Uma pesquisa da Fundação Getúlio Vargas (FGV), publicada nesta semana, traduziu em números aquilo que já estava no ar: o povo cansou de ir às ruas e espera as eleições de 2018 para dedetizar a política brasileira. Elaborado pela sua Diretoria de Análises de Políticas Públicas (DAPP), o estudo mostra que 58,8% dos entrevistados concordam que protestar é importante para pressionar o governo a mudar, mas não pretendem mais participar de manifestações. O motivo é que 74% das pessoas acreditam que é mais importante saber votar do que comparecer a atos públicos. Não há nada de errado até aqui. Afinal, uma democracia madura e saudável pressupõe que as pessoas votem bem. O problema é o que, raios, os brasileiros entendem por “saber votar”.

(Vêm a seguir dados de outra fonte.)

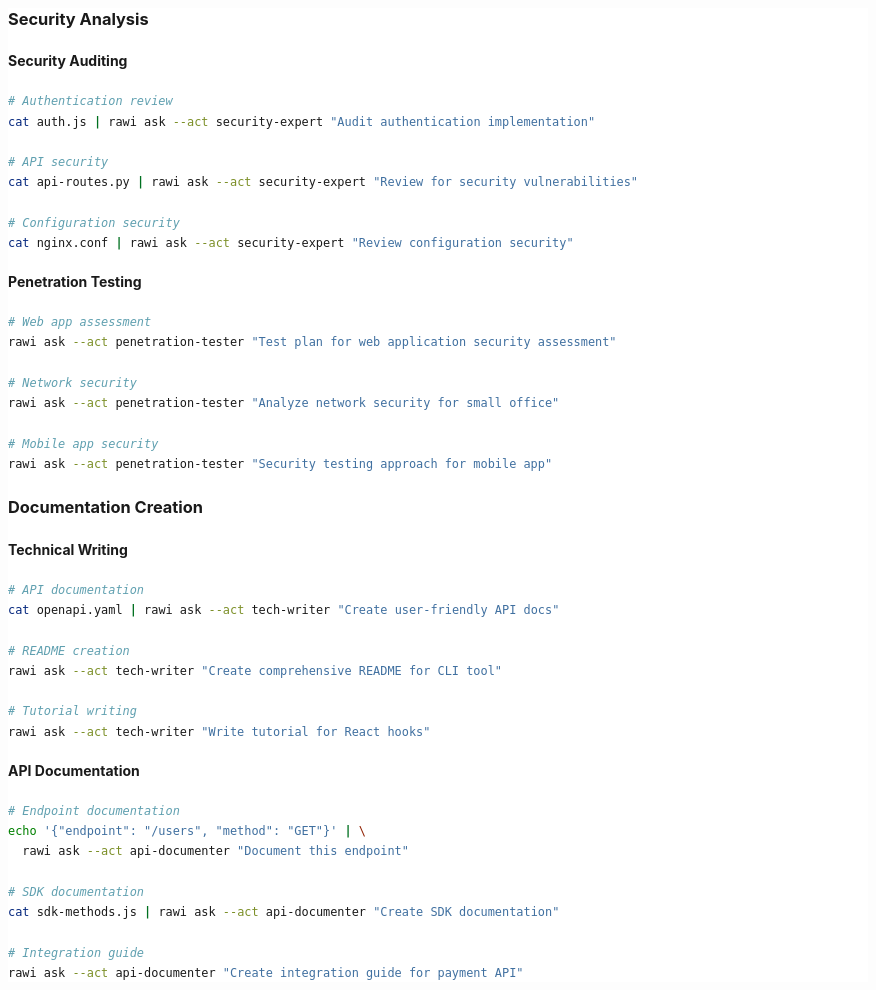 ### Security Analysis

#### Security Auditing

```bash
# Authentication review
cat auth.js | rawi ask --act security-expert "Audit authentication implementation"

# API security
cat api-routes.py | rawi ask --act security-expert "Review for security vulnerabilities"

# Configuration security
cat nginx.conf | rawi ask --act security-expert "Review configuration security"
```

#### Penetration Testing

```bash
# Web app assessment
rawi ask --act penetration-tester "Test plan for web application security assessment"

# Network security
rawi ask --act penetration-tester "Analyze network security for small office"

# Mobile app security
rawi ask --act penetration-tester "Security testing approach for mobile app"
```

### Documentation Creation

#### Technical Writing

```bash
# API documentation
cat openapi.yaml | rawi ask --act tech-writer "Create user-friendly API docs"

# README creation
rawi ask --act tech-writer "Create comprehensive README for CLI tool"

# Tutorial writing
rawi ask --act tech-writer "Write tutorial for React hooks"
```

#### API Documentation

```bash
# Endpoint documentation
echo '{"endpoint": "/users", "method": "GET"}' | \
  rawi ask --act api-documenter "Document this endpoint"

# SDK documentation
cat sdk-methods.js | rawi ask --act api-documenter "Create SDK documentation"

# Integration guide
rawi ask --act api-documenter "Create integration guide for payment API"
```
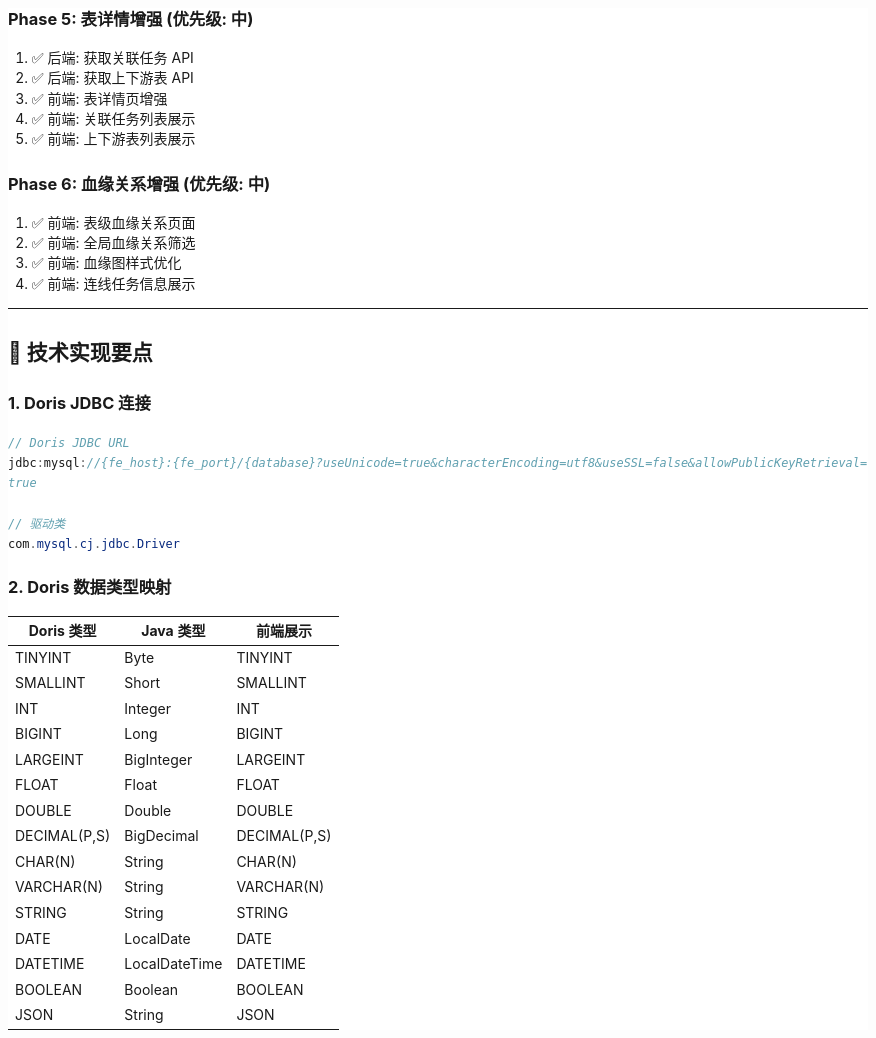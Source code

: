 ### Phase 5: 表详情增强 (优先级: 中)
1. ✅ 后端: 获取关联任务 API
2. ✅ 后端: 获取上下游表 API
3. ✅ 前端: 表详情页增强
4. ✅ 前端: 关联任务列表展示
5. ✅ 前端: 上下游表列表展示

### Phase 6: 血缘关系增强 (优先级: 中)
1. ✅ 前端: 表级血缘关系页面
2. ✅ 前端: 全局血缘关系筛选
3. ✅ 前端: 血缘图样式优化
4. ✅ 前端: 连线任务信息展示

---

## 📝 技术实现要点

### 1. Doris JDBC 连接

```java
// Doris JDBC URL
jdbc:mysql://{fe_host}:{fe_port}/{database}?useUnicode=true&characterEncoding=utf8&useSSL=false&allowPublicKeyRetrieval=true

// 驱动类
com.mysql.cj.jdbc.Driver
```

### 2. Doris 数据类型映射

| Doris 类型 | Java 类型 | 前端展示 |
|-----------|----------|---------|
| TINYINT | Byte | TINYINT |
| SMALLINT | Short | SMALLINT |
| INT | Integer | INT |
| BIGINT | Long | BIGINT |
| LARGEINT | BigInteger | LARGEINT |
| FLOAT | Float | FLOAT |
| DOUBLE | Double | DOUBLE |
| DECIMAL(P,S) | BigDecimal | DECIMAL(P,S) |
| CHAR(N) | String | CHAR(N) |
| VARCHAR(N) | String | VARCHAR(N) |
| STRING | String | STRING |
| DATE | LocalDate | DATE |
| DATETIME | LocalDateTime | DATETIME |
| BOOLEAN | Boolean | BOOLEAN |
| JSON | String | JSON |

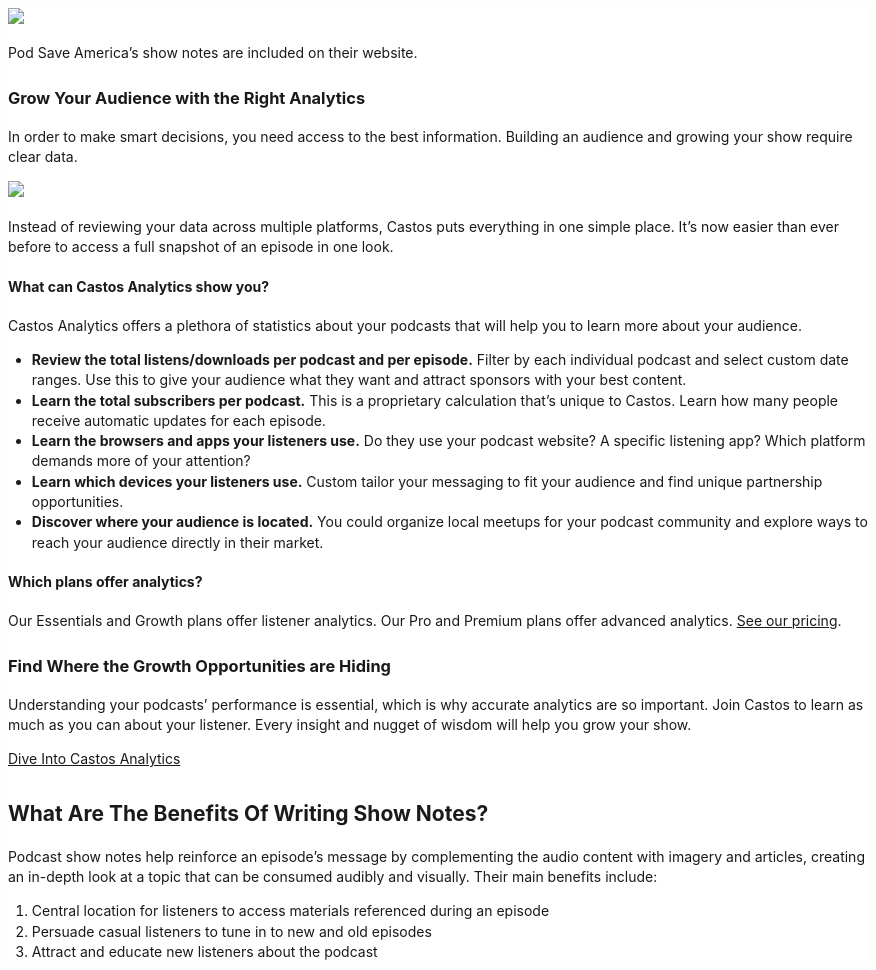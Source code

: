 [![](https://castos.com/wp-content/uploads/2020/03/podcast-show-notes-webiste-example.png)](https://crooked.com/podcast/the-coronavirus-debate/)

Pod Save America’s show notes are included on their website.

### ********Grow Your Audience with the Right Analytics********

In order to make smart decisions, you need access to the best information. Building an audience and growing your show require clear data. 

[![](https://castos.com/wp-content/uploads/2023/07/analytics-1024x588.png)](https://castos.com/wp-content/uploads/2023/07/analytics.png)

Instead of reviewing your data across multiple platforms, Castos puts everything in one simple place. It’s now easier than ever before to access a full snapshot of an episode in one look.

#### What can Castos Analytics show you?

Castos Analytics offers a plethora of statistics about your podcasts that will help you to learn more about your audience.

-   **Review the total listens/downloads per podcast and per episode.** Filter by each individual podcast and select custom date ranges. Use this to give your audience what they want and attract sponsors with your best content.
-   **Learn the total subscribers per podcast.** This is a proprietary calculation that’s unique to Castos. Learn how many people receive automatic updates for each episode. 
-   **Learn the browsers and apps your listeners use.** Do they use your podcast website? A specific listening app? Which platform demands more of your attention?
-   **Learn which devices your listeners use.** Custom tailor your messaging to fit your audience and find unique partnership opportunities.
-   **Discover where your audience is located.** You could organize local meetups for your podcast community and explore ways to reach your audience directly in their market.

#### Which plans offer analytics?

Our Essentials and Growth plans offer listener analytics. Our Pro and Premium plans offer advanced analytics. [See our pricing](https://castos.com/pricing/).

### Find Where the Growth Opportunities are Hiding

Understanding your podcasts’ performance is essential, which is why accurate analytics are so important. Join Castos to learn as much as you can about your listener. Every insight and nugget of wisdom will help you grow your show.

[Dive Into Castos Analytics](https://app.castos.com/register?utm_campaign=product-ad&utm_source=analytics-ad)

## What Are The Benefits Of Writing Show Notes?

Podcast show notes help reinforce an episode’s message by complementing the audio content with imagery and articles, creating an in-depth look at a topic that can be consumed audibly and visually. Their main benefits include:

1.  Central location for listeners to access materials referenced during an episode
2.  Persuade casual listeners to tune in to new and old episodes
3.  Attract and educate new listeners about the podcast

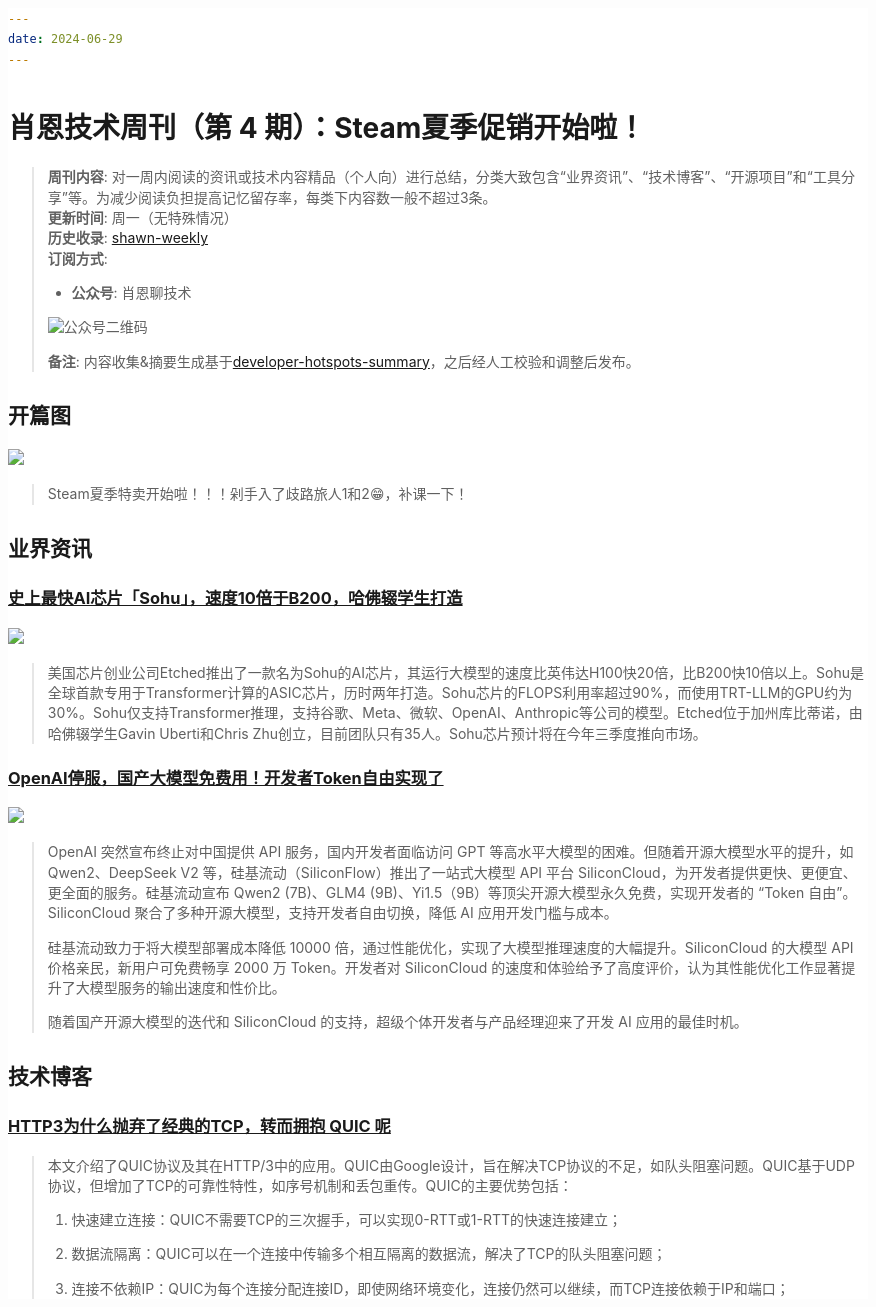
 ```yaml
---
date: 2024-06-29
---
```


# 肖恩技术周刊（第 4 期）：Steam夏季促销开始啦！
> **周刊内容**: 对一周内阅读的资讯或技术内容精品（个人向）进行总结，分类大致包含“业界资讯”、“技术博客”、“开源项目”和“工具分享”等。为减少阅读负担提高记忆留存率，每类下内容数一般不超过3条。<br>
> **更新时间**: 周一（无特殊情况）<br>
> **历史收录**: [shawn-weekly](https://github.com/Xiaoxie1994/shawn-weekly) <br>
> **订阅方式**: 
> - **公众号**: 肖恩聊技术<br>
> <img src="https://cdn.jsdelivr.net/gh/Xiaoxie1994/images/images/20241103221454.png" alt="公众号二维码" width="300">
>
> **备注**: 内容收集&摘要生成基于[developer-hotspots-summary](https://github.com/Xiaoxie1994/developer-hotspots-summary)，之后经人工校验和调整后发布。

## 开篇图
![](https://cdn.jsdelivr.net/gh/Xiaoxie1994/images/images/202412252308556.png)
> Steam夏季特卖开始啦！！！剁手入了歧路旅人1和2😁，补课一下！

## 业界资讯
### [史上最快AI芯片「Sohu」，速度10倍于B200，哈佛辍学生打造](https://www.jiqizhixin.com/articles/2024-06-26-5)

![](https://cdn.jsdelivr.net/gh/Xiaoxie1994/images/images/202412252308840.png)

> 美国芯片创业公司Etched推出了一款名为Sohu的AI芯片，其运行大模型的速度比英伟达H100快20倍，比B200快10倍以上。Sohu是全球首款专用于Transformer计算的ASIC芯片，历时两年打造。Sohu芯片的FLOPS利用率超过90%，而使用TRT-LLM的GPU约为30%。Sohu仅支持Transformer推理，支持谷歌、Meta、微软、OpenAI、Anthropic等公司的模型。Etched位于加州库比蒂诺，由哈佛辍学生Gavin Uberti和Chris Zhu创立，目前团队只有35人。Sohu芯片预计将在今年三季度推向市场。    

### [OpenAI停服，国产大模型免费用！开发者Token自由实现了](https://jiqizhixin.com/articles/2024-06-25-7)

![](https://cdn.jsdelivr.net/gh/Xiaoxie1994/images/images/202412252308557.png)

> OpenAI 突然宣布终止对中国提供 API 服务，国内开发者面临访问 GPT 等高水平大模型的困难。但随着开源大模型水平的提升，如 Qwen2、DeepSeek V2 等，硅基流动（SiliconFlow）推出了一站式大模型 API 平台 SiliconCloud，为开发者提供更快、更便宜、更全面的服务。硅基流动宣布 Qwen2 (7B)、GLM4 (9B)、Yi1.5（9B）等顶尖开源大模型永久免费，实现开发者的 “Token 自由”。SiliconCloud 聚合了多种开源大模型，支持开发者自由切换，降低 AI 应用开发门槛与成本。
> 
> 硅基流动致力于将大模型部署成本降低 10000 倍，通过性能优化，实现了大模型推理速度的大幅提升。SiliconCloud 的大模型 API 价格亲民，新用户可免费畅享 2000 万 Token。开发者对 SiliconCloud 的速度和体验给予了高度评价，认为其性能优化工作显著提升了大模型服务的输出速度和性价比。
> 
> 随着国产开源大模型的迭代和 SiliconCloud 的支持，超级个体开发者与产品经理迎来了开发 AI 应用的最佳时机。
 
## 技术博客
### [HTTP3为什么抛弃了经典的TCP，转而拥抱 QUIC 呢](https://juejin.im/post/7384266820466180148)
> 本文介绍了QUIC协议及其在HTTP/3中的应用。QUIC由Google设计，旨在解决TCP协议的不足，如队头阻塞问题。QUIC基于UDP协议，但增加了TCP的可靠性特性，如序号机制和丢包重传。QUIC的主要优势包括：
>
>1. 快速建立连接：QUIC不需要TCP的三次握手，可以实现0-RTT或1-RTT的快速连接建立；
>
>2. 数据流隔离：QUIC可以在一个连接中传输多个相互隔离的数据流，解决了TCP的队头阻塞问题；
>
>3. 连接不依赖IP：QUIC为每个连接分配连接ID，即使网络环境变化，连接仍然可以继续，而TCP连接依赖于IP和端口；
>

O perigo está, justamente, nessa autodeclarada sabedoria dos eleitores – algo para lá de subjetivo. A mesma pesquisa apontou que 18% dos entrevistados, em 2018, votarão nos candidatos do partido que apoiam. Para esse grupo, portanto, “saber votar” é ser fiel às suas convicções político-partidárias, pouco importa se a legenda de que gostam está mais ou menos mergulhada na lama da corrupção. Outros 16,1% pretendem votar em alguém que já atua na política, independentemente do partido. São os que buscarão uma agulha de honestidade no palheiro do fisiologismo nacional. Há, ainda, quem esteja tão cansado do que viu nos últimos tempos, que deseja mudanças mais profundas e quer apoiar um candidato novo, cujo passado não esteja emporcalhado pela política tradicional. Estes representaram 29,8% dos consultados pela DAPP/FGV. Por fim, outros 29,3% declararam que votarão em branco ou anularão seu voto. Na prática, estão nos dizendo que não há ninguém digno de respeito no horizonte.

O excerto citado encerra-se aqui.